Knots in a Rope
- B Castillo
- Dec 17, 2025
- 2 min read
Today’s reflection comes from a thought shared by someone I deeply admire and learn from.
They were talking about knots in a rope.
When you look at a knot, you don’t just yank on it and hope it comes loose. You study it. You turn it. You look at it from different angles. You ask yourself where it tightened, how it tightened, and what the best way is to loosen it without creating more tension.
He said our problems are like that.
Some knots show up in performance, sports, or work. Some show up in relationships. Some show up at home. Some show up quietly in our thoughts. But the approach stays the same. You analyze. You evaluate. You slow down. You look for the simplest way forward.
He compared it to reducing fractions in math. You don’t solve it all at once. You reduce it to its simplest form. One step at a time. One piece at a time.
He also used the image of those Russian nesting dolls. One inside another. You open one, then another, then another. Each layer reveals something deeper. That’s how real growth works. You don’t rush to the surface solution. You keep opening until you find the root.
That idea landed with me.
In our home, I ask myself questions like these. How can I be more supportive. How can I be more gentle and kind. How can I be more sincere and honest. How can I be more reverent, loving, and respectful.
But before any of that, awareness has to come first.
Where is the knot. Where has something tightened. Where have I stopped listening. Where am I reacting instead of responding.
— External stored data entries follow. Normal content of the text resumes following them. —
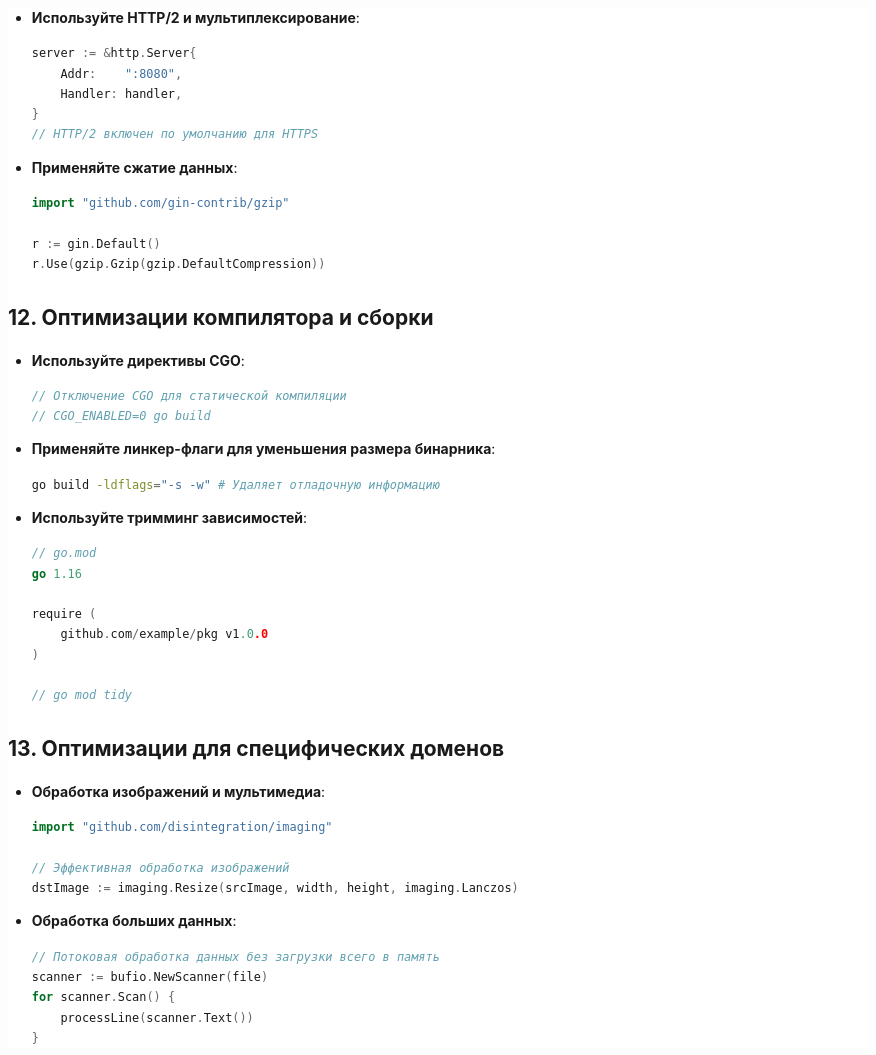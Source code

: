 - **Используйте HTTP/2 и мультиплексирование**:
  ```go
  server := &http.Server{
      Addr:    ":8080",
      Handler: handler,
  }
  // HTTP/2 включен по умолчанию для HTTPS
  ```

- **Применяйте сжатие данных**:
  ```go
  import "github.com/gin-contrib/gzip"
  
  r := gin.Default()
  r.Use(gzip.Gzip(gzip.DefaultCompression))
  ```

## 12. Оптимизации компилятора и сборки

- **Используйте директивы CGO**:
  ```go
  // Отключение CGO для статической компиляции
  // CGO_ENABLED=0 go build
  ```

- **Применяйте линкер-флаги для уменьшения размера бинарника**:
  ```bash
  go build -ldflags="-s -w" # Удаляет отладочную информацию
  ```

- **Используйте тримминг зависимостей**:
  ```go
  // go.mod
  go 1.16
  
  require (
      github.com/example/pkg v1.0.0
  )
  
  // go mod tidy
  ```

## 13. Оптимизации для специфических доменов

- **Обработка изображений и мультимедиа**:
  ```go
  import "github.com/disintegration/imaging"
  
  // Эффективная обработка изображений
  dstImage := imaging.Resize(srcImage, width, height, imaging.Lanczos)
  ```

- **Обработка больших данных**:
  ```go
  // Потоковая обработка данных без загрузки всего в память
  scanner := bufio.NewScanner(file)
  for scanner.Scan() {
      processLine(scanner.Text())
  }
  ```
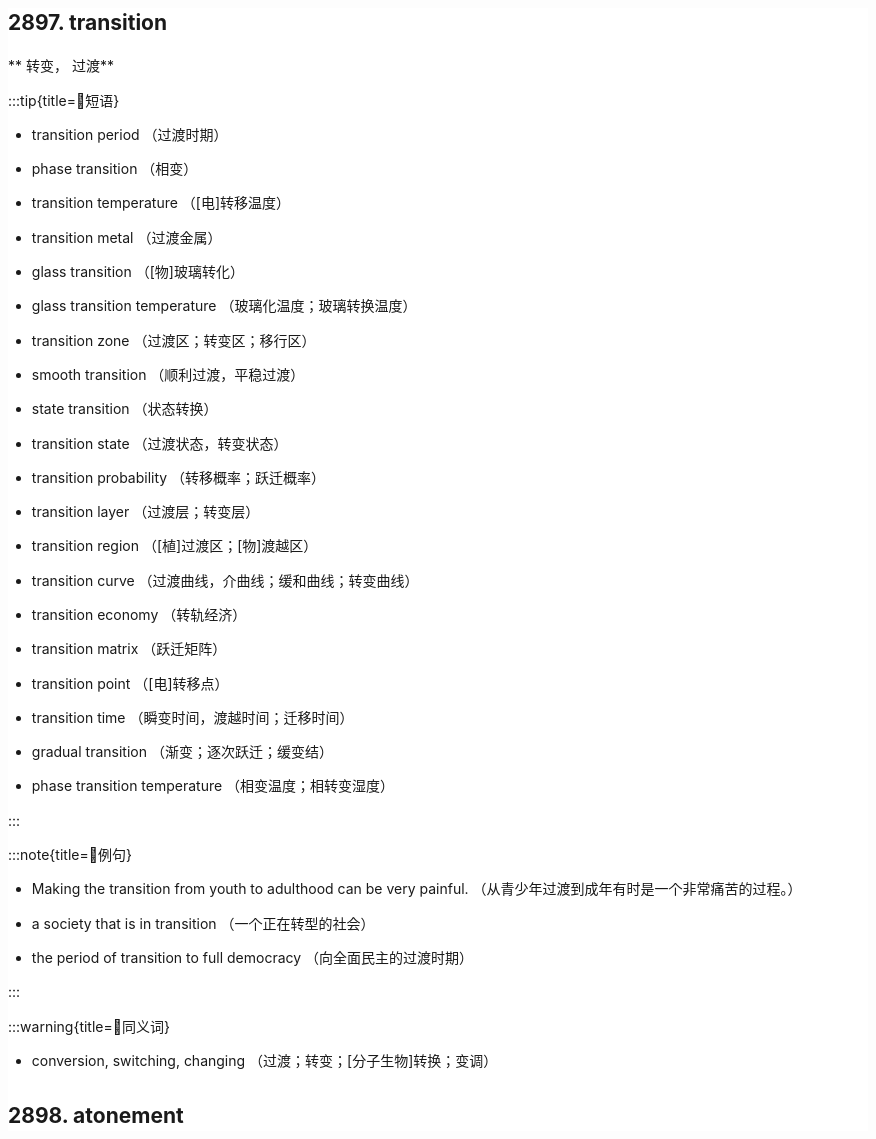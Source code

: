 
## 2897. transition

** 转变， 过渡**

:::tip{title=🤩短语}

- transition period （过渡时期）

- phase transition （相变）

- transition temperature （[电]转移温度）

- transition metal （过渡金属）

- glass transition （[物]玻璃转化）

- glass transition temperature （玻璃化温度；玻璃转换温度）

- transition zone （过渡区；转变区；移行区）

- smooth transition （顺利过渡，平稳过渡）

- state transition （状态转换）

- transition state （过渡状态，转变状态）

- transition probability （转移概率；跃迁概率）

- transition layer （过渡层；转变层）

- transition region （[植]过渡区；[物]渡越区）

- transition curve （过渡曲线，介曲线；缓和曲线；转变曲线）

- transition economy （转轨经济）

- transition matrix （跃迁矩阵）

- transition point （[电]转移点）

- transition time （瞬变时间，渡越时间；迁移时间）

- gradual transition （渐变；逐次跃迁；缓变结）

- phase transition temperature （相变温度；相转变湿度）

:::

:::note{title=🎤例句}

- Making the transition from youth to adulthood can be very painful. （从青少年过渡到成年有时是一个非常痛苦的过程。）

- a society that is in transition （一个正在转型的社会）

- the period of transition to full democracy （向全面民主的过渡时期）

:::

:::warning{title=🤔同义词}

- conversion, switching, changing （过渡；转变；[分子生物]转换；变调）


## 2898. atonement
Once I can see it, I can start working it loose. From different angles. With patience. With curiosity. With better questions.
This applies everywhere.
With Bella Love, whether she is on the bowling lanes, at home, or preparing for the next chapter of her life, I ask how I can support her growth without gripping too tightly. With Barbi, I ask how I can encourage, help, and serve in ways that actually matter, not just in ways that are convenient.
And spiritually, as a family, I ask how we can walk more closely with Jesus. How we can slow down enough to discern the next best step, not just for me, but for all of us.
Sometimes progress is not about fixing everything. It is about loosening one knot enough to breathe again. Then moving on to the next.